━━━━━ Task material

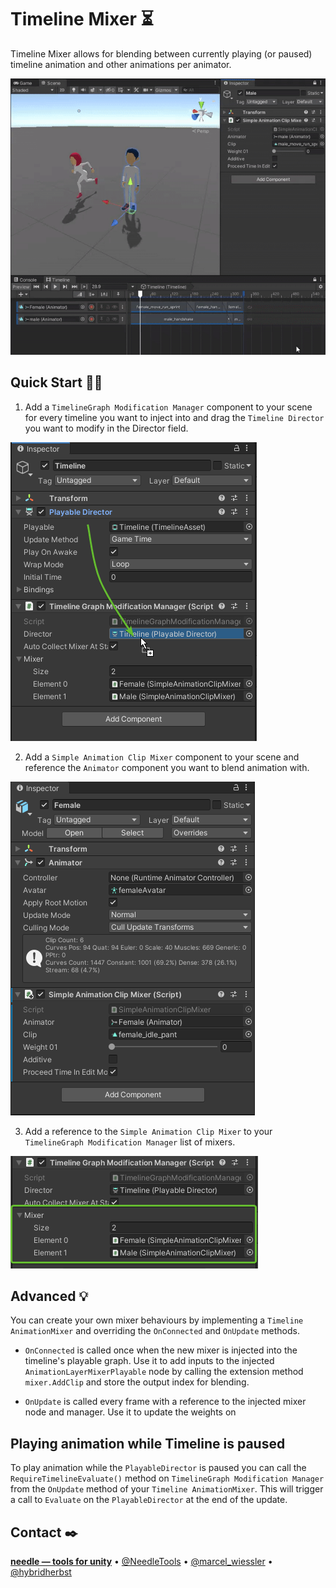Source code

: 
# Timeline Mixer ⏳

Timeline Mixer allows for blending between currently playing (or paused) timeline animation and other animations per animator.

![](Documentation~/video1.gif)


## Quick Start 🏇🏼

1) Add a ``TimelineGraph Modification Manager`` component to your scene for every timeline you want to inject into and drag the ``Timeline Director`` you want to modify in the Director field.

![](Documentation~/ModificationManager.png)

2) Add a ``Simple Animation Clip Mixer`` component to your scene and reference the ``Animator`` component you want to blend animation with.

![](Documentation~/SimpleTimelineMixer.png)

3) Add a reference to the ``Simple Animation Clip Mixer`` to your ``TimelineGraph Modification Manager`` list of mixers.

![](Documentation~/MixersList.png)

## Advanced 💡

You can create your own mixer behaviours by implementing a ``Timeline AnimationMixer`` and overriding the ``OnConnected`` and ``OnUpdate`` methods.

- ``OnConnected`` is called once when the new mixer is injected into the timeline's playable graph. Use it to add inputs to the injected ``AnimationLayerMixerPlayable`` node by calling the extension method ``mixer.AddClip`` and store the output index for blending.

- ``OnUpdate`` is called every frame with a reference to the injected mixer node and manager. Use it to update the weights on 


## Playing animation while Timeline is paused
To play animation while the ``PlayableDirector`` is paused you can call the ``RequireTimelineEvaluate()`` method on ``TimelineGraph Modification Manager`` from the ``OnUpdate`` method of your ``Timeline AnimationMixer``. This will trigger a call to ``Evaluate`` on the ``PlayableDirector`` at the end of the update.

## Contact ✒️
<b>[needle — tools for unity](https://needle.tools)</b> • 
[@NeedleTools](https://twitter.com/NeedleTools) • 
[@marcel_wiessler](https://twitter.com/marcel_wiessler) • 
[@hybridherbst](https://twitter.com/hybdridherbst)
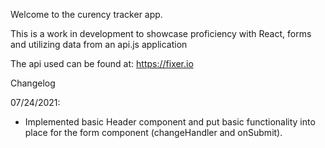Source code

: Welcome to the curency tracker app.

This is a work in development to showcase proficiency with React, forms and utilizing data from an api.js application

The api used can be found at: https://fixer.io

Changelog

07/24/2021:

- Implemented basic Header component and put basic functionality into place for the form component (changeHandler and onSubmit).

━━━━━━━━━━

* What you need to do *
Write out exactly, and only, the lines running from the line with "## Contact ✒️" to the last line above, both included, with all pictures omitted.

* Result for this exercise *
## Contact ✒️
<b>[needle — tools for unity](https://needle.tools)</b> • 
[@NeedleTools](https://twitter.com/NeedleTools) • 
[@marcel_wiessler](https://twitter.com/marcel_wiessler) • 
[@hybridherbst](https://twitter.com/hybdridherbst)
Source code

: Welcome to the curency tracker app.

This is a work in development to showcase proficiency with React, forms and utilizing data from an api.js application

The api used can be found at: https://fixer.io

Changelog

07/24/2021:

- Implemented basic Header component and put basic functionality into place for the form component (changeHandler and onSubmit).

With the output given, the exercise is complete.